The seven separate documents were created in early 1565 to present evidence against the government of Viceroy Luís de Velasco during the 1563-66 inquiry by Jerónimo de Valderrama. In this codex, indigenous leaders claim non-payment for various goods and for various services performed by their people, including building construction and domestic help. A modest black and white facsimile was published in Mexico by the Instituto Indigenista Interamericano in 1947, reproduced from the 1878 edition published in Madrid. The Mexican edition includes 158 pages of documentation in Spanish found in the Archivo General de la Nacion (Mexico) added by Luis Chávez Orozco.

The codex was originally solely pictorial in nature. Nahuatl text was then entered onto the documents during its review by Spanish authorities, and a Spanish translation of the Nahuatl was added. The Nahuatl text was translated by Ignacio M. Castillo and the Spanish paleography rendered into modern Spanish by María del Carmen Camacho. The pictorial of folio 471v (p. 198 of the Mexican edition) shows the Viceroy Don Luís de Velasco, with indigenous lords in colonial attire for their rank, as well as a nahuatlato or Nahuatl translator in Spanish attire.
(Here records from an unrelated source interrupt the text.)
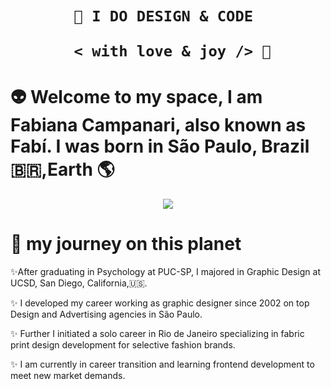  <h1 align="center">  
    
    
    🎨 I DO DESIGN & CODE 

       < with love & joy /> 🤎  
</h1>


# 👽 Welcome to my space, I am Fabiana Campanari, also known as Fabí. I was born in São Paulo, Brazil 🇧🇷,Earth 🌎

<p align="center">
  <img src="https://user-images.githubusercontent.com/113218619/207962226-673d57ec-c076-47c4-8f8a-c1e57e834f6f.gif" />
</p>


                  
# 🚀 my journey on this planet

✨After graduating in Psychology at PUC-SP, I majored in Graphic Design at UCSD, San Diego, California,🇺🇸.

✨ I developed my career working as graphic designer since 2002 on top Design and Advertising agencies in São Paulo.

✨ Further I initiated a solo career in Rio de Janeiro specializing in fabric print design development for selective fashion brands.

✨ I am currently in career transition and learning frontend development to meet new market demands.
The illustration is the cover for Charles Gibson (historian)'s classic publication, The Aztecs Under Spanish Rule. Other important pictorial elements include depictions of Spaniards punishing indigenous (folio 474v, page 204), lists of encomienda holders, including ones reverting to the Spanish crown (folios 496v - 498r; pages 250-253); cultivation of cacti for the production of the red dye cochineal (folio 500v, p. 258), and indigenous men laboring in a textile workshop or obraje (folio 500v, p. 258). The last pictorial is of indigenous men laboring to extract and transport stone for the construction of a church (folio 501 v., p. 342), with a written complaint that they had not been paid.

The 1947 Mexican edition is augmented by documentation in Spanish found by Luis Chávez Orozco in the Mexican Archivo General de la Nación, giving contextual information for the pictorial Codex Osuna, and is perhaps the "lost portion." The Spanish documentation includes the review of an indigenous official's tenure, or residencia, and is typical of Spanish official documentation of the era.